■ AIM OF THE EXERCISE
In the listing below, print exactly the lines between the line holding "Then the overrides" and the line holding "Prefer small and focused functions.", inclusive, and no more.
______________________________
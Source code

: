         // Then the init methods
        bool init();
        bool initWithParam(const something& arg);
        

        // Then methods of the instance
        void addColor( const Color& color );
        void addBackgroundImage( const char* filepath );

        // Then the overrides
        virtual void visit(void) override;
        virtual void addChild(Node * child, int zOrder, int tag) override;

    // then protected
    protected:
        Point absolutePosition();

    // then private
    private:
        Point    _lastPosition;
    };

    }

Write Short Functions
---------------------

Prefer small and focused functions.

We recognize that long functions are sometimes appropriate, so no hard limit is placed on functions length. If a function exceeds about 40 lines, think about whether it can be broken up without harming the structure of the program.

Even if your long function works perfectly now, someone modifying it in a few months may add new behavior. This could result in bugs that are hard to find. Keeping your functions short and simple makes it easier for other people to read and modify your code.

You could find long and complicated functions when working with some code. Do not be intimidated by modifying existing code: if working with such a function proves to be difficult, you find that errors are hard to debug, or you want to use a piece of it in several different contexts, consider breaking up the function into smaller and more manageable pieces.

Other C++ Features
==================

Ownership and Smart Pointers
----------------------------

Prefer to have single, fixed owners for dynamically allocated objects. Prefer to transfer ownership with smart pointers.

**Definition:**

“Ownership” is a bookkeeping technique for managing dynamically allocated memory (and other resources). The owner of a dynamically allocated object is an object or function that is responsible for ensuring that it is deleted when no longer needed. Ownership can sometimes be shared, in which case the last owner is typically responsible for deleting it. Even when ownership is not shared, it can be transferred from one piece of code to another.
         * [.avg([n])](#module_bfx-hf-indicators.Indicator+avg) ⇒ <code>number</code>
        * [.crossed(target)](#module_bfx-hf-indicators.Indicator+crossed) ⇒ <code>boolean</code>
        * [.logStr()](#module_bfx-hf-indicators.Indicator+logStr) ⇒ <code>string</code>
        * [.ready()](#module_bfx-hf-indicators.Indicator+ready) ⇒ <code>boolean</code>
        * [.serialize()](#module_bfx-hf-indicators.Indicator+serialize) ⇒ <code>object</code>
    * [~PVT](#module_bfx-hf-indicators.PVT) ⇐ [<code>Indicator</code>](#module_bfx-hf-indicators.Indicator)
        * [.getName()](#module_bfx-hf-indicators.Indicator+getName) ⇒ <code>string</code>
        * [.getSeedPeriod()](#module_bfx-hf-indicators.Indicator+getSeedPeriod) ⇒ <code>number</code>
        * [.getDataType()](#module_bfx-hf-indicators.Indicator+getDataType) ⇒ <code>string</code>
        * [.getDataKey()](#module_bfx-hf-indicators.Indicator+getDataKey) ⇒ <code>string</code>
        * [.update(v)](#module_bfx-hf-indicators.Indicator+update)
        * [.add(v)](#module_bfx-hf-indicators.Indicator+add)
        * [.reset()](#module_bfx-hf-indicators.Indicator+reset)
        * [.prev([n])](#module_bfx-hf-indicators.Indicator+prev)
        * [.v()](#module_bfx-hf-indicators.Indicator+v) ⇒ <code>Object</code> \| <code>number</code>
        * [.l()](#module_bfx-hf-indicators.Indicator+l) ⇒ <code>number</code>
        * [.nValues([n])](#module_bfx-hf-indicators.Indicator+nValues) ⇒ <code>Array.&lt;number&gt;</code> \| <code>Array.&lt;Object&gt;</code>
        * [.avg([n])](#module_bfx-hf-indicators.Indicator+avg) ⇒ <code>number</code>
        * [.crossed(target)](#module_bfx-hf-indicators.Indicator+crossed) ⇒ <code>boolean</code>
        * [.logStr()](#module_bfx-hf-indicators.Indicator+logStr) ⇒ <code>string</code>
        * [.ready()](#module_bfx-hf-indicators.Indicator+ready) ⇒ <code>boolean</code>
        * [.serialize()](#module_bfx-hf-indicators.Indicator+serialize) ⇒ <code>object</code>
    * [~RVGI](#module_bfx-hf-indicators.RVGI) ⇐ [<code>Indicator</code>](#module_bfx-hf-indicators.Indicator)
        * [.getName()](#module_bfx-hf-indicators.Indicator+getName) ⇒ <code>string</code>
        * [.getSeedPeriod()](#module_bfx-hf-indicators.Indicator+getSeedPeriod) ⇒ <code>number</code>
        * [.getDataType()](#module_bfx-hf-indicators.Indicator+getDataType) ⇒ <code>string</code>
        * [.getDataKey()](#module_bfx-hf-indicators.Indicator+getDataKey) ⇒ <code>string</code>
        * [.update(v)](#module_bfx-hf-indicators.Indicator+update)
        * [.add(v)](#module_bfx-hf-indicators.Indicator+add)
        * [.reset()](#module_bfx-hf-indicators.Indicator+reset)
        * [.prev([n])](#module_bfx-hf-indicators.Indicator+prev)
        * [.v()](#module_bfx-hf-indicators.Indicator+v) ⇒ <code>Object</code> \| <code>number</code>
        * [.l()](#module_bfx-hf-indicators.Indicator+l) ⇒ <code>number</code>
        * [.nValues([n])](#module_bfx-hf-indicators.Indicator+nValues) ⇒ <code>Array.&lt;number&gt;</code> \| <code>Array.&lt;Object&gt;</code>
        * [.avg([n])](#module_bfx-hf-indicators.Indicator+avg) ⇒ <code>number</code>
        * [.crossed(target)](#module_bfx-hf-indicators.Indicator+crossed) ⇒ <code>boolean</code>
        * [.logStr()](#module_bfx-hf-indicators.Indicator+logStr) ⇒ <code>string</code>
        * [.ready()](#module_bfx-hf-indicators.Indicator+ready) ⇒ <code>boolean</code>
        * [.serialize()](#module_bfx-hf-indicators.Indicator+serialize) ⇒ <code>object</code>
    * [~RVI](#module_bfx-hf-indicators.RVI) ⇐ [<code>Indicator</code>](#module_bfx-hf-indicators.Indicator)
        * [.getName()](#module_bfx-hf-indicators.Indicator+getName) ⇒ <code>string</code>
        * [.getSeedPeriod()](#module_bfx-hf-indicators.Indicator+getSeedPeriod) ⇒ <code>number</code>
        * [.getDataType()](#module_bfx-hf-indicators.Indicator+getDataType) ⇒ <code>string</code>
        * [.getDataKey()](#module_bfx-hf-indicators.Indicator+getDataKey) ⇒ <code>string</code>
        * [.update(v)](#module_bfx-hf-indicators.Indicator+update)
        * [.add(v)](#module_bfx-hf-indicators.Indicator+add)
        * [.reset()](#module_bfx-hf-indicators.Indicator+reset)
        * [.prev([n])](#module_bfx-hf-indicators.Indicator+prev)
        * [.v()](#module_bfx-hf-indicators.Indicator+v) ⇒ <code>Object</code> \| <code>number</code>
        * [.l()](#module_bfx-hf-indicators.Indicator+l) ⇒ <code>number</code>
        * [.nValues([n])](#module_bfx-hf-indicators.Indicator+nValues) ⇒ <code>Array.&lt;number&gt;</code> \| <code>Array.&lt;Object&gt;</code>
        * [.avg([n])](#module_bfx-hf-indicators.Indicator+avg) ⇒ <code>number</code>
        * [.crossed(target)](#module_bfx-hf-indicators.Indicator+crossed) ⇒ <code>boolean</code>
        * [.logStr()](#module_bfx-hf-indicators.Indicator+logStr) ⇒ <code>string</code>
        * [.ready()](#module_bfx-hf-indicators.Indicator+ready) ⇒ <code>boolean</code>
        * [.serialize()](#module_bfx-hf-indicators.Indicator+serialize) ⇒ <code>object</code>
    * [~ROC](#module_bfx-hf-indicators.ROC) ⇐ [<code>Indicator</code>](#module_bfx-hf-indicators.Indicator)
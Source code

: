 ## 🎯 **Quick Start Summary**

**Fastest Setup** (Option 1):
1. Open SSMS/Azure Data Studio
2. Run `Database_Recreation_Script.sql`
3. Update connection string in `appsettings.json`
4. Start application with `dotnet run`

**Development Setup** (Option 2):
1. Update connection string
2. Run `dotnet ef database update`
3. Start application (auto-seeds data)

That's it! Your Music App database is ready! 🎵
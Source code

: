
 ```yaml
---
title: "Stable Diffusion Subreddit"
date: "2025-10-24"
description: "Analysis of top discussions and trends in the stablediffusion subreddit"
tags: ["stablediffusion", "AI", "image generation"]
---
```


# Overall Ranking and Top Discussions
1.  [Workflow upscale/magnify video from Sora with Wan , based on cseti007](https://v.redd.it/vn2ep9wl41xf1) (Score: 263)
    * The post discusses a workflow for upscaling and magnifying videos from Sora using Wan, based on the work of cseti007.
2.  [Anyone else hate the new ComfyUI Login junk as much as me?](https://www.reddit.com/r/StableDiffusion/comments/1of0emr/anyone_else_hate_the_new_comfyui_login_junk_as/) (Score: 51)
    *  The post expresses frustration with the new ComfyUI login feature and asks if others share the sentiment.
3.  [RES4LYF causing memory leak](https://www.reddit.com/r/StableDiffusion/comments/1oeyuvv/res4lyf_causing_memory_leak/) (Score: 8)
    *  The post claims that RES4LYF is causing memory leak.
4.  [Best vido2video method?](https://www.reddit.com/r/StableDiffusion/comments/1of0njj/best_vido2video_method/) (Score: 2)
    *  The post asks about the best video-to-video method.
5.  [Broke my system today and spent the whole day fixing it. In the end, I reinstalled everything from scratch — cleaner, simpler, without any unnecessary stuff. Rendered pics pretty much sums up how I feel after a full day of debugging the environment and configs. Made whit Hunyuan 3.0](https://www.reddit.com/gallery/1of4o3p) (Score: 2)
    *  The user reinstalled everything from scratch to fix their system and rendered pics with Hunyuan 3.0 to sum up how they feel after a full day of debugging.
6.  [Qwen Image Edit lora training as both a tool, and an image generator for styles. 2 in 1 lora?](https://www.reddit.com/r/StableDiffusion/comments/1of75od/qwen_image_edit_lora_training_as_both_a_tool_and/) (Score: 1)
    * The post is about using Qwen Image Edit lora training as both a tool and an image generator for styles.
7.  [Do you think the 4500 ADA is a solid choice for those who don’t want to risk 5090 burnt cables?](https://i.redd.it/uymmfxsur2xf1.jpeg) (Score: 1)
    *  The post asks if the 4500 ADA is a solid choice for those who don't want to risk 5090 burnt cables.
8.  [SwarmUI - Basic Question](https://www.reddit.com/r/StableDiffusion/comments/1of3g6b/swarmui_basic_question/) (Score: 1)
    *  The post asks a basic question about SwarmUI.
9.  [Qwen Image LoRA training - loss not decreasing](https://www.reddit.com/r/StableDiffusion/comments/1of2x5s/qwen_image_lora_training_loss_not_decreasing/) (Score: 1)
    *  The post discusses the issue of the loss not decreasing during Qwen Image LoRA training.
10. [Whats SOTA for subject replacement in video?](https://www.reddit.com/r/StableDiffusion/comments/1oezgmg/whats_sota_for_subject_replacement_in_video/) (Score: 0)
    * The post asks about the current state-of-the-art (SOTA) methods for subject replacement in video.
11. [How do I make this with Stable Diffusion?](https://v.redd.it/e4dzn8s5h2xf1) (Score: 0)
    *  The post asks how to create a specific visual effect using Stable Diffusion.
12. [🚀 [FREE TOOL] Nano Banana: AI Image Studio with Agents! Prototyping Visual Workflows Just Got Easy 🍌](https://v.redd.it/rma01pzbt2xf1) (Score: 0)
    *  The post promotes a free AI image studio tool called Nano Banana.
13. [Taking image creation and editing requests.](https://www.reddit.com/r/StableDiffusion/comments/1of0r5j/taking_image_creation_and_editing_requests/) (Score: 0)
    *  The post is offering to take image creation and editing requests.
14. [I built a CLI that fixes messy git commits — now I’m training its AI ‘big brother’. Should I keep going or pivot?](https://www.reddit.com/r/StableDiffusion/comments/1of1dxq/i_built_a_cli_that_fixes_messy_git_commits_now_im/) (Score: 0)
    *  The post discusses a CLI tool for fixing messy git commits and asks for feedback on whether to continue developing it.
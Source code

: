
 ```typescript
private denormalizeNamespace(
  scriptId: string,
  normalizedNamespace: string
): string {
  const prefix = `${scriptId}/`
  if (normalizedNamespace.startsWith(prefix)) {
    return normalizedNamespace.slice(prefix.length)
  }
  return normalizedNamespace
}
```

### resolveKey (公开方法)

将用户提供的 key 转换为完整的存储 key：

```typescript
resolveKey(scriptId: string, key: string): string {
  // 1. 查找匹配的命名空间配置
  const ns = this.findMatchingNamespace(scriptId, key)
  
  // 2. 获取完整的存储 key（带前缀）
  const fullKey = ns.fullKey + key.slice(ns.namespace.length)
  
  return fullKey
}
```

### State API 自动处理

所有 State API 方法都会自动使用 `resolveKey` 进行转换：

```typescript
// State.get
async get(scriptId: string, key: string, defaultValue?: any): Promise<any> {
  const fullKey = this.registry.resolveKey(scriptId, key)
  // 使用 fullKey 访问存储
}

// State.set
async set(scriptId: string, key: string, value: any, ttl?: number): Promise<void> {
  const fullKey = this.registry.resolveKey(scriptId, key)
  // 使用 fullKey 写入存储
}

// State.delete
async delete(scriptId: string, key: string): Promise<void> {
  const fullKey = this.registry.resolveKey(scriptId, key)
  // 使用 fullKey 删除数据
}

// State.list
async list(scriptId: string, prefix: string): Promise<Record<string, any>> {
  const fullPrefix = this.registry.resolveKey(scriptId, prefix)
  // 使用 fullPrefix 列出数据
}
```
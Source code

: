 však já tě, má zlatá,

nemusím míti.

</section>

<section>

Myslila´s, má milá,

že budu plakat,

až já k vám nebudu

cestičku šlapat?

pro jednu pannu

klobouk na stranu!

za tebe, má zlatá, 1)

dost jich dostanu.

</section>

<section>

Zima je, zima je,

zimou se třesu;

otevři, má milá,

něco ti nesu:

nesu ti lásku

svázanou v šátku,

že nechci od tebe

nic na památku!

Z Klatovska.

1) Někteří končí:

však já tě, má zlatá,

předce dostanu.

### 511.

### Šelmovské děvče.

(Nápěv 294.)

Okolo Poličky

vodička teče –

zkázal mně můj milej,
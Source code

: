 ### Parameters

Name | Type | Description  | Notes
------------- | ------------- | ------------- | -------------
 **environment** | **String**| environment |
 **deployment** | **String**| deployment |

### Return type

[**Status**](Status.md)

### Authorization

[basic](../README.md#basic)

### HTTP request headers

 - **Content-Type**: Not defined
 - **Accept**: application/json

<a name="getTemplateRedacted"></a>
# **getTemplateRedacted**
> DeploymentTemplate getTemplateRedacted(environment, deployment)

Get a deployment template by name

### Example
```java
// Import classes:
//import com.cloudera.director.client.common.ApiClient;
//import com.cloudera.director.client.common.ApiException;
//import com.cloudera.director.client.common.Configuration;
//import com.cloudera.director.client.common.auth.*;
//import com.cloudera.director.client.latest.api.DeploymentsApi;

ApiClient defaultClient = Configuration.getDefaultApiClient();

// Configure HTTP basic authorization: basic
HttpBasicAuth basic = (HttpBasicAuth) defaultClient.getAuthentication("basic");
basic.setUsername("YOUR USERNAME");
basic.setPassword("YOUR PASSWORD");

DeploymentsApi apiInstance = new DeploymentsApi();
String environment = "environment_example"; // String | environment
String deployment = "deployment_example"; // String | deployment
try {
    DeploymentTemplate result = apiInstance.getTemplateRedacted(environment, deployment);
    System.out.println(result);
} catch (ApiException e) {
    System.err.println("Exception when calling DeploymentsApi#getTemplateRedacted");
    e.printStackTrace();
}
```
______________________________
■ EXPECTED ANSWER
        // Then the overrides
        virtual void visit(void) override;
        virtual void addChild(Node * child, int zOrder, int tag) override;

    // then protected
    protected:
        Point absolutePosition();

    // then private
    private:
        Point    _lastPosition;
    };

    }

Write Short Functions
---------------------

Prefer small and focused functions.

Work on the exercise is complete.